YOUR GOAL:
For the material below, return exactly the lines starting at the one holding "- MYSQL数据库文件结构?" and ending at the one holding "假设知道创建了一个用户，用户名为已知，密码信息未知，利用二次注入对密码进行修改。", counting both as part of the range.

================================

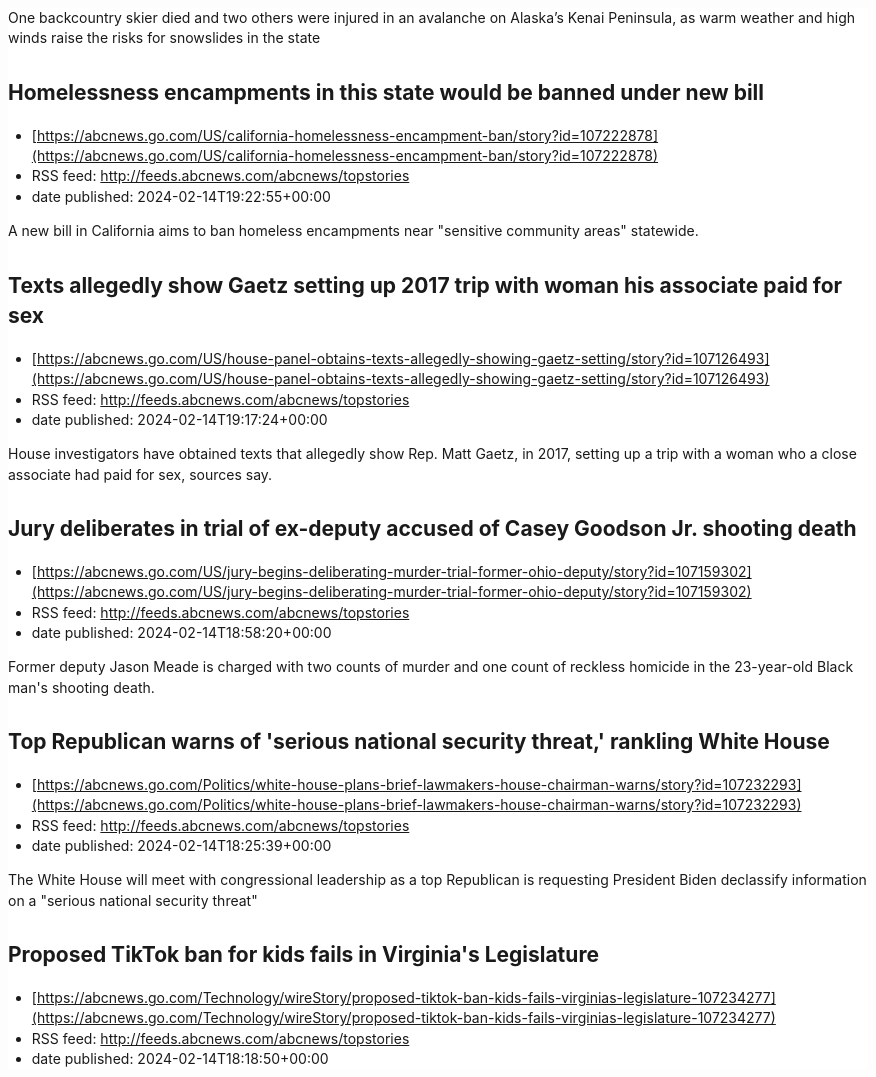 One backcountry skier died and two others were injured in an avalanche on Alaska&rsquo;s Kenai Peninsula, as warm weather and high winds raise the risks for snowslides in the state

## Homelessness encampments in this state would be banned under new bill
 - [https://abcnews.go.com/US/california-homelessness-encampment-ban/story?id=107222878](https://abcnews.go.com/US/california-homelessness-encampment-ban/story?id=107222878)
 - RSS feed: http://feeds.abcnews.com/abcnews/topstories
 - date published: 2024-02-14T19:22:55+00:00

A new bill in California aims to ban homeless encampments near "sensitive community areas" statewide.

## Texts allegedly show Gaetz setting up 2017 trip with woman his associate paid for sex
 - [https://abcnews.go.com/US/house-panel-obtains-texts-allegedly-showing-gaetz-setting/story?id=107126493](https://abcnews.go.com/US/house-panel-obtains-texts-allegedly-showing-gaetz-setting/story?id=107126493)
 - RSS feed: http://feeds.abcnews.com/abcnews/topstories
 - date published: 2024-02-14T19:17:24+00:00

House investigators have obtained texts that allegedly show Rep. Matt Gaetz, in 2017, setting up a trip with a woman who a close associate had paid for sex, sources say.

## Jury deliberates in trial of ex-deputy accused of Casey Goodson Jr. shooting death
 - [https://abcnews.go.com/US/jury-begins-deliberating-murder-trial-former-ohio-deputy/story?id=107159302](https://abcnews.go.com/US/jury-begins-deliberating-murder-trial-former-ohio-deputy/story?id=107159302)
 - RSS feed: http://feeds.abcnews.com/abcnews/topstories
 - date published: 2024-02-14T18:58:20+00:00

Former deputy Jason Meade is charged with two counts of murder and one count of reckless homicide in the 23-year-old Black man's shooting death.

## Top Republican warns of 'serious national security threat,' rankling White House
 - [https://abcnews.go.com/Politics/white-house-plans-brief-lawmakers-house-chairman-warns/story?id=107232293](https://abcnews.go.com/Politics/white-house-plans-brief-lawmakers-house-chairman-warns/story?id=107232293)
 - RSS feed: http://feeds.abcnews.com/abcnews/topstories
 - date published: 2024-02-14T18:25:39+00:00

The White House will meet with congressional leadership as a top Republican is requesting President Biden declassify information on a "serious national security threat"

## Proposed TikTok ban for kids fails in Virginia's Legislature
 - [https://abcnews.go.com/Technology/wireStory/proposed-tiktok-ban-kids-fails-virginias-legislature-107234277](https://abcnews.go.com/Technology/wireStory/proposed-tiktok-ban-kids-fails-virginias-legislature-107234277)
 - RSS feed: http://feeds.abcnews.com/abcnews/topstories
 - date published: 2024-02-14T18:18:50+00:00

================================

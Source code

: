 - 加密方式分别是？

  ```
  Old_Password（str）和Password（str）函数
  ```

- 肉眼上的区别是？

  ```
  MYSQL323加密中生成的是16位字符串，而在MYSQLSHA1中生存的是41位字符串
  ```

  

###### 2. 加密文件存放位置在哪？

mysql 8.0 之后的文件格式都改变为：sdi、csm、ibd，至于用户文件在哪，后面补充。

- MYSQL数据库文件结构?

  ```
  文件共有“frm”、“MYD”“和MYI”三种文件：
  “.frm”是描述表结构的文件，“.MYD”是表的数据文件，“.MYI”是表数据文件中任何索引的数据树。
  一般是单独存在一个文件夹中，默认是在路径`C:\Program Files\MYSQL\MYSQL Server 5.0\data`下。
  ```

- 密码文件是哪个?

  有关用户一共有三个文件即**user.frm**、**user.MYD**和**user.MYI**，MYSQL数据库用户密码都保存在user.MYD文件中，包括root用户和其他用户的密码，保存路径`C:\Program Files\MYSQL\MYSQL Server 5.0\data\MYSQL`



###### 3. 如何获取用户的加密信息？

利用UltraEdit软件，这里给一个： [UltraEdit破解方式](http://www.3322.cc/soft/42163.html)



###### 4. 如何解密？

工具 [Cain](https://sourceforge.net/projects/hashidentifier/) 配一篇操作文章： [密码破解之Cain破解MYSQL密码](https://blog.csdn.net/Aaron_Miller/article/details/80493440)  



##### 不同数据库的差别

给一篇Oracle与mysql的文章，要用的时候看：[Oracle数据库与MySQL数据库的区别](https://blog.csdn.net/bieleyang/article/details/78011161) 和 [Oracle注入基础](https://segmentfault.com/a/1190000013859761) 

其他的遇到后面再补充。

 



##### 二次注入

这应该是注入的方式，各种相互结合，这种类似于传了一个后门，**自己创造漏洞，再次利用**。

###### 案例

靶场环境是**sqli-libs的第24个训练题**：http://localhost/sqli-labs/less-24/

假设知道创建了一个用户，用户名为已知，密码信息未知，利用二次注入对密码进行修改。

================================

EXERCISE RESPONSE:
- MYSQL数据库文件结构?

  ```
  文件共有“frm”、“MYD”“和MYI”三种文件：
  “.frm”是描述表结构的文件，“.MYD”是表的数据文件，“.MYI”是表数据文件中任何索引的数据树。
  一般是单独存在一个文件夹中，默认是在路径`C:\Program Files\MYSQL\MYSQL Server 5.0\data`下。
  ```

- 密码文件是哪个?

  有关用户一共有三个文件即**user.frm**、**user.MYD**和**user.MYI**，MYSQL数据库用户密码都保存在user.MYD文件中，包括root用户和其他用户的密码，保存路径`C:\Program Files\MYSQL\MYSQL Server 5.0\data\MYSQL`



###### 3. 如何获取用户的加密信息？

利用UltraEdit软件，这里给一个： [UltraEdit破解方式](http://www.3322.cc/soft/42163.html)



###### 4. 如何解密？

工具 [Cain](https://sourceforge.net/projects/hashidentifier/) 配一篇操作文章： [密码破解之Cain破解MYSQL密码](https://blog.csdn.net/Aaron_Miller/article/details/80493440)  



##### 不同数据库的差别

给一篇Oracle与mysql的文章，要用的时候看：[Oracle数据库与MySQL数据库的区别](https://blog.csdn.net/bieleyang/article/details/78011161) 和 [Oracle注入基础](https://segmentfault.com/a/1190000013859761) 

其他的遇到后面再补充。

 



##### 二次注入

这应该是注入的方式，各种相互结合，这种类似于传了一个后门，**自己创造漏洞，再次利用**。

###### 案例

靶场环境是**sqli-libs的第24个训练题**：http://localhost/sqli-labs/less-24/

假设知道创建了一个用户，用户名为已知，密码信息未知，利用二次注入对密码进行修改。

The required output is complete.